Был ли Вудро Вильсон наивным американским идеалистом? Во многом он являлся воплощением либерализма девятнадцатого века с его безусловной верой в прогресс, с рациональным христианством, уверенным в реализации Божьей воли на земле. Этот человек из прошлого встретил неотвратимые бури двадцатого века, и в этом смысле его крушение было, вероятно, неминуемо. Романтические порывы столкнулись с действием идеологической махины, с одной стороны, и со свежеизобретенным оружием массового поражения – с другой.
Его главный внутриполитический противник – сенатор Генри Кэбот Лодж – не терпел идеализма, как он говаривал, «на голом месте». Лодж считал лидером президента Линкольна, потому что ему удалось – как немногим – заменить то, что есть, на то, что должно быть. Ради успеха в реформировании необходима самоотверженность, зрелая цельность, которой Вудро Вильсон восхищался, но, по мнению Лоджа, сам ею не обладал. Для успешного реформирования, писал Кейнс, необходимо идти в ногу со временем. А это сложно в условиях индустриальной и социальной революции, полного переворота в господствующих идеях. Это, к слову сказать, ощутили и советские реформаторы в полтора последних десятилетия XX века.
И, разумеется, реформы Вильсона осуществлялись в условиях противостояния внешнего мира. Во многих случаях эмоциональные порывы президента сдерживали его друзья в Принстоне, а затем – его лучший советчик, полковник Хауз. Они, если так можно выразиться, спасали Вильсона от самого себя. Однако к 1919 году сдерживающие центры исчезли – ранее близкие друзья ушли сами или были удалены. Да и новая жена Эдит не была похожа на умершую Элен, мудрую и спокойную советчицу. Одной из ее особенностей была вражда к Хаузу независимому и проницательному помощнику Вильсона. Никто не стал подобием Хауза в Вашингтоне после 1919 года. И это – на психологическом уровне – решило судьбу Версальского договора (подписан 28 июня 1919 года), а с ним и президента Вудро Вильсона.

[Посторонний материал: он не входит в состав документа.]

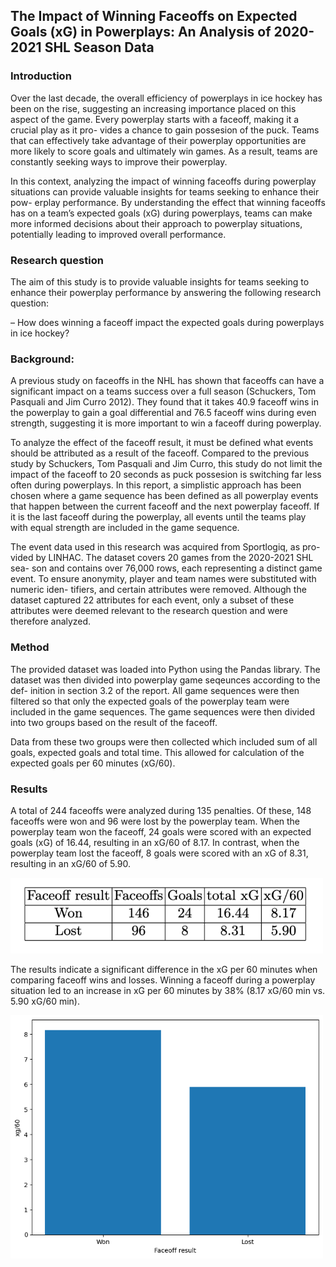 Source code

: ## The Impact of Winning Faceoffs on Expected Goals (xG) in Powerplays: An Analysis of 2020-2021 SHL Season Data

### Introduction
Over the last decade, the overall efficiency of powerplays in ice hockey has been
on the rise, suggesting an increasing importance placed on this aspect of the
game. Every powerplay starts with a faceoff, making it a crucial play as it pro-
vides a chance to gain possesion of the puck. Teams that can effectively take
advantage of their powerplay opportunities are more likely to score goals and
ultimately win games. As a result, teams are constantly seeking ways to improve
their powerplay.

In this context, analyzing the impact of winning faceoffs during powerplay
situations can provide valuable insights for teams seeking to enhance their pow-
erplay performance. By understanding the effect that winning faceoffs has on a
team’s expected goals (xG) during powerplays, teams can make more informed
decisions about their approach to powerplay situations, potentially leading to
improved overall performance.

### Research question
The aim of this study is to provide valuable insights for teams seeking to enhance
their powerplay performance by answering the following research question:

– How does winning a faceoff impact the expected goals during powerplays in
ice hockey?

### Background:
A previous study on faceoffs in the NHL has shown that faceoffs can have a
significant impact on a teams success over a full season (Schuckers, Tom Pasquali
and Jim Curro 2012). They found that it takes 40.9 faceoff wins in the powerplay
to gain a goal differential and 76.5 faceoff wins during even strength, suggesting
it is more important to win a faceoff during powerplay.

To analyze the effect of the faceoff result, it must be defined what events
should be attributed as a result of the faceoff. Compared to the previous study
by Schuckers, Tom Pasquali and Jim Curro, this study do not limit the impact
of the faceoff to 20 seconds as puck possesion is switching far less often during
powerplays. In this report, a simplistic approach has been chosen where a game
sequence has been defined as all powerplay events that happen between the
current faceoff and the next powerplay faceoff. If it is the last faceoff during the
powerplay, all events until the teams play with equal strength are included in
the game sequence.

The event data used in this research was acquired from Sportlogiq, as pro-
vided by LINHAC. The dataset covers 20 games from the 2020-2021 SHL sea-
son and contains over 76,000 rows, each representing a distinct game event. To
ensure anonymity, player and team names were substituted with numeric iden-
tifiers, and certain attributes were removed. Although the dataset captured 22
attributes for each event, only a subset of these attributes were deemed relevant
to the research question and were therefore analyzed.

### Method

The provided dataset was loaded into Python using the Pandas library. The
dataset was then divided into powerplay game seqeunces according to the def-
inition in section 3.2 of the report. All game sequences were then filtered so
that only the expected goals of the powerplay team were included in the game
sequences. The game sequences were then divided into two groups based on the
result of the faceoff.

Data from these two groups were then collected which included sum of all
goals, expected goals and total time. This allowed for calculation of the expected
goals per 60 minutes (xG/60).

### Results

A total of 244 faceoffs were analyzed during 135 penalties. Of these, 148 faceoffs
were won and 96 were lost by the powerplay team. When the powerplay team
won the faceoff, 24 goals were scored with an expected goals (xG) of 16.44,
resulting in an xG/60 of 8.17. In contrast, when the powerplay team lost the
faceoff, 8 goals were scored with an xG of 8.31, resulting in an xG/60 of 5.90.

<img src="./images/table.png"  width="500" >

The results indicate a significant difference in the xG per 60 minutes when
comparing faceoff wins and losses. Winning a faceoff during a powerplay situation
led to an increase in xG per 60 minutes by 38% (8.17 xG/60 min vs. 5.90 xG/60
min).

<img src="./images/xg.png"  width="500" >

Самый большой провал президента Вильсона – это неудача в деле закрепления американских позиций после окончания Первой мировой войны. Первоначально Вильсон предполагал не идти ни на какие компромиссы. На борту пересекавшего океан «Джорджа Вашингтона» он говорил своим помощникам, что мир будет невыносимым, если последуют только компромиссы. Не прошло и двух месяцев, как президент позволил уверить себя, что мандатная система отличается от аннексии, и вопрос о всеобщем разоружении был отставлен. Последовали вопиющие уступки по вопросу о Шаньдуне и по польскому вопросу. Президент сдался по вопросу о Рейнской области и проблеме Саара. А важнейшие репарационные и финансовые статьи он просто проигнорировал. Итальянцы получили перевал Бреннер, а дальше уступкам уже не было числа. Кончилось тем, что Вильсон утверждал с полной серьезностью, что США примут мандат на Армению и даже на Константинополь. Дело было не только в личных качествах президента – дело было в том, что он, оставшись в одиночестве, не рассчитал своих сил.
Большинство представителей правящего класса Америки сплотилось вокруг концепции, которую лучше всего выразил не президент Вильсон, а сенатор Лодж. Дать Антанте (военно-политическому блоку Англии, Франции и России) решить германскую проблему на своих условиях, сделать Западную Европу ответственной за борьбу с Советской Россией, а Соединенным Штатам оставить возможности сконцентрироваться на собственной сфере влияния – Западном полушарии, и сохранить руки свободными для дальнейшей деятельности.
Сам Вильсон ощутил сложность задачи переустройства мира в соответствии с американскими идеями сразу же после начала Парижской мирной конференции. Партнеры отнюдь не разделяли его пафоса мироустройства. Ллойд Джордж с сарказмом писал, что президент видел себя мессией, задачей которого было спасти бедных европейцев от их стародавнего поклонения фальшивым и злым богам. Меж тем европейские политики смотрели на американского президента не как на носителя сверхъестественной мудрости, а как на распорядителя колоссальной мощью Соединенных Штатов. Вот этот критерий им был знаком, и они хотели разделить в завоеванном мире сферы влияния и наличные богатства. Стремясь, со своей стороны, окончательно искоренить изоляционизм в США и привязать страну к мировой политике, Вильсон после многих колебаний сделал решающие шаги в направлении европейцев. И это были шаги в сторону от «мира по-американски», Именно это и увидел Сенат США. Он не только продемонстрировал заскорузлость, в чем и обвинял его Вильсон, но и высказал резонные сомнения во всемогуществе США.